DIRECTIONS>
Show the lines below that contain the string "null".

[Stored data entries]
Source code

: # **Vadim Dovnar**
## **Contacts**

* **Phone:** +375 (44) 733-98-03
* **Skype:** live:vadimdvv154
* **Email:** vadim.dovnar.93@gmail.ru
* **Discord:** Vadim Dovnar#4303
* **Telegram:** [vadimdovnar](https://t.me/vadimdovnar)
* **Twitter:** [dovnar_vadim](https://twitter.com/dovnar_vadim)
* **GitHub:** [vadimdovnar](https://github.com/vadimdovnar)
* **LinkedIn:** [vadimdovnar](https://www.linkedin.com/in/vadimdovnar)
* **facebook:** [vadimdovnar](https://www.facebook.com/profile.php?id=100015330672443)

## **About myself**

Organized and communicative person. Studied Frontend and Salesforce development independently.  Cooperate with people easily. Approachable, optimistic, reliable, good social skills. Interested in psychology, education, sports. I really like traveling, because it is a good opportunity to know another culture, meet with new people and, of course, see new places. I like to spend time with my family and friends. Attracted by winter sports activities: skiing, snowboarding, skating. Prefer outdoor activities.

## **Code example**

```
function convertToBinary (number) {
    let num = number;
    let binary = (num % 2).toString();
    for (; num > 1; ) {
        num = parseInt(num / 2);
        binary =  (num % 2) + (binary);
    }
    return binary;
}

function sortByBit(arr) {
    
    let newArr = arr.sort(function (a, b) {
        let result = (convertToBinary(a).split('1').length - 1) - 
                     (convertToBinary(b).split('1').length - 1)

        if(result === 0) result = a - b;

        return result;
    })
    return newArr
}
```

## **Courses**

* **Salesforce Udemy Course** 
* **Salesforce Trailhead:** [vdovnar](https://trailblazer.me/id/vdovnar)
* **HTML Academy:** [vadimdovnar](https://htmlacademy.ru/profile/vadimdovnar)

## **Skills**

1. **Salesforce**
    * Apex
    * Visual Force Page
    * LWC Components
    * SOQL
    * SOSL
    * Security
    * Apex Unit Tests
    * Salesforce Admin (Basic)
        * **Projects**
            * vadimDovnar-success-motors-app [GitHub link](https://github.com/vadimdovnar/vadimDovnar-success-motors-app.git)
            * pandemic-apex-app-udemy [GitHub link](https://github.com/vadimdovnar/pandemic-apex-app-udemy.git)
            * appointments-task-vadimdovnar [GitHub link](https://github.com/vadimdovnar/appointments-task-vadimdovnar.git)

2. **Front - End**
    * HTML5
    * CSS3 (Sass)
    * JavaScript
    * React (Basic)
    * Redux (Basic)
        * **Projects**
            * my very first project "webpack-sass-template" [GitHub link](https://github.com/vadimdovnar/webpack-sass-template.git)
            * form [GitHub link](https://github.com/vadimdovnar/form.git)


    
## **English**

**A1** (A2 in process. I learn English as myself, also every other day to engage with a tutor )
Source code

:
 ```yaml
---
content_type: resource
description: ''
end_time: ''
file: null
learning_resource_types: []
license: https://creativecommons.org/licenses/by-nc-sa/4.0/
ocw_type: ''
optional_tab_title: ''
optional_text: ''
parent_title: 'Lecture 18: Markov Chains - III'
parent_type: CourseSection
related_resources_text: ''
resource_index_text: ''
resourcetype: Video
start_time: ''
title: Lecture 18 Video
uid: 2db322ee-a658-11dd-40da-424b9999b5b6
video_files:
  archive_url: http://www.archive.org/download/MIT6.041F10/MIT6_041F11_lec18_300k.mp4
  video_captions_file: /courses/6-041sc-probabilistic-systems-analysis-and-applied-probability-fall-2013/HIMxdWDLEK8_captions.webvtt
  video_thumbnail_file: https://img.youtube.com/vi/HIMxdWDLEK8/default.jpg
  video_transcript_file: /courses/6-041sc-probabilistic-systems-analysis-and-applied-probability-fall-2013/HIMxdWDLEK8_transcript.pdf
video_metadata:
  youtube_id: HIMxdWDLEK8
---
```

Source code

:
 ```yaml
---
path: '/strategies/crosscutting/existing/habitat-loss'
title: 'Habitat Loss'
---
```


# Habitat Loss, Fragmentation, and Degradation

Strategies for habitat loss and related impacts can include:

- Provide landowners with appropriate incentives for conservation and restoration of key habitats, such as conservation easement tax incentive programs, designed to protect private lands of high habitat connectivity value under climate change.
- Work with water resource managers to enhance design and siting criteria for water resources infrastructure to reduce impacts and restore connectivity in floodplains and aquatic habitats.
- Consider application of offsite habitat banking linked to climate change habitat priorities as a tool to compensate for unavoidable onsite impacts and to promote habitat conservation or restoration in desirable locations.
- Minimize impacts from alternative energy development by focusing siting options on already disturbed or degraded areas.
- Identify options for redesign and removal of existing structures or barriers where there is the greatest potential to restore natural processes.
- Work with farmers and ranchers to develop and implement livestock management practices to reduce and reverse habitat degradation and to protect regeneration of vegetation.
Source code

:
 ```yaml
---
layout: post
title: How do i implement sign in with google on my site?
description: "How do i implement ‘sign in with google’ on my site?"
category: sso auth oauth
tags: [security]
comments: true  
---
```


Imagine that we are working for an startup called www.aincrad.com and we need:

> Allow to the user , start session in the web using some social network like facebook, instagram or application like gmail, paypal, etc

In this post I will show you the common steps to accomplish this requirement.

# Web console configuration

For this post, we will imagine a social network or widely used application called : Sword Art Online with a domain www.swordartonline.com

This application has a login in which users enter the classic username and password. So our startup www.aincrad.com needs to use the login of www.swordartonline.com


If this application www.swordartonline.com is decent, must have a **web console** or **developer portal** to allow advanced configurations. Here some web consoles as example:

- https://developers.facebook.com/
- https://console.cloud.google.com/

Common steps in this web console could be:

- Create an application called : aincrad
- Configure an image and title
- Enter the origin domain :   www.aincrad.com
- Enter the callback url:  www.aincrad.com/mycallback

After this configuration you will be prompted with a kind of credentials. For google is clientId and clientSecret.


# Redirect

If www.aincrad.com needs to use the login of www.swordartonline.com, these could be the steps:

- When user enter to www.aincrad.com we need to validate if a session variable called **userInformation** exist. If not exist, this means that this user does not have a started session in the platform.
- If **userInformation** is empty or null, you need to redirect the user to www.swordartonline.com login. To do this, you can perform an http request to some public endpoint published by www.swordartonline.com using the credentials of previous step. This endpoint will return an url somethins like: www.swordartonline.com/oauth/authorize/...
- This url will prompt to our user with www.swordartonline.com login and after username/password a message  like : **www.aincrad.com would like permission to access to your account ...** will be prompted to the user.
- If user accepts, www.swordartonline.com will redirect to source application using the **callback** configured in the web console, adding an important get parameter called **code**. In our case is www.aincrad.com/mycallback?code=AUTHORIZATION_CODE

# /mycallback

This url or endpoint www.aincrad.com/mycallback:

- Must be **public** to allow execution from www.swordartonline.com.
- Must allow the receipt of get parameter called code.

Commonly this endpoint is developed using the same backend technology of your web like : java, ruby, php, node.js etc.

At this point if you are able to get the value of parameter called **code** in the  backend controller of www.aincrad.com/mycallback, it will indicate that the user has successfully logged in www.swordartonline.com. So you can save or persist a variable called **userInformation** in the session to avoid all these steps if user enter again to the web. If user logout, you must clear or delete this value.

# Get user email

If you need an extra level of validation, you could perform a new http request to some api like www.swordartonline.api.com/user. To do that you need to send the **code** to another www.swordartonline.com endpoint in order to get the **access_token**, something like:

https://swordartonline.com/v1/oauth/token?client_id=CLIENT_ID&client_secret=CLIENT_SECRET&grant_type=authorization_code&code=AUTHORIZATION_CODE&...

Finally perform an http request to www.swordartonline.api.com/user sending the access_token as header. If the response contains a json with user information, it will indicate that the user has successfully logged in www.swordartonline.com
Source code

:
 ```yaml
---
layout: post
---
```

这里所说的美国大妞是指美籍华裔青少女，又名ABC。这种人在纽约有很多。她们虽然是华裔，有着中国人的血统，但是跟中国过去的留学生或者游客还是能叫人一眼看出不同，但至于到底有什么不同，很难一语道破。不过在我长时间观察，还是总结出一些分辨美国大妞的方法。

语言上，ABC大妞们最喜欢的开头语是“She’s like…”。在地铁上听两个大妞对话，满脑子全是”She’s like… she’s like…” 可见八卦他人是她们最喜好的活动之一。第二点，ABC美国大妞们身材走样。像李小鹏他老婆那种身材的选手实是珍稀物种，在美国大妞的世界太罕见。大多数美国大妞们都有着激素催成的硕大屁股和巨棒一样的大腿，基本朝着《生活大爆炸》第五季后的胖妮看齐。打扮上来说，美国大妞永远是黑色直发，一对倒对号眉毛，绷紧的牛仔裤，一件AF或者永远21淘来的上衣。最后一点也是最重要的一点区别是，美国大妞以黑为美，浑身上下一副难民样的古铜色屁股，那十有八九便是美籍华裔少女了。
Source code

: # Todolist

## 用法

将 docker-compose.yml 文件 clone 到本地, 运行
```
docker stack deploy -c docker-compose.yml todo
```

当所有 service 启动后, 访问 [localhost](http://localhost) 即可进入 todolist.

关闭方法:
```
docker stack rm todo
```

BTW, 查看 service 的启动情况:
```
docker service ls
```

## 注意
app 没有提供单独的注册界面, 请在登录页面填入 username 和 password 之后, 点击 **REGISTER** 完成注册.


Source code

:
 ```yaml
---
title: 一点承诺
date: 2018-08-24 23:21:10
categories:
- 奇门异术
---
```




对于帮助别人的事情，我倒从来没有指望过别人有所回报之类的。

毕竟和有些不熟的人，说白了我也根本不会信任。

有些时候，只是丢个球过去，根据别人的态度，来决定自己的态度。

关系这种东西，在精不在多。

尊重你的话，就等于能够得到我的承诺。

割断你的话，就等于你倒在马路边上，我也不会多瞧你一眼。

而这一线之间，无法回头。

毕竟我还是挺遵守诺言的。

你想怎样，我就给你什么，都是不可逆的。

TASK SOLUTION>
file: null
- If **userInformation** is empty or null, you need to redirect the user to www.swordartonline.com login. To do this, you can perform an http request to some public endpoint published by www.swordartonline.com using the credentials of previous step. This endpoint will return an url somethins like: www.swordartonline.com/oauth/authorize/...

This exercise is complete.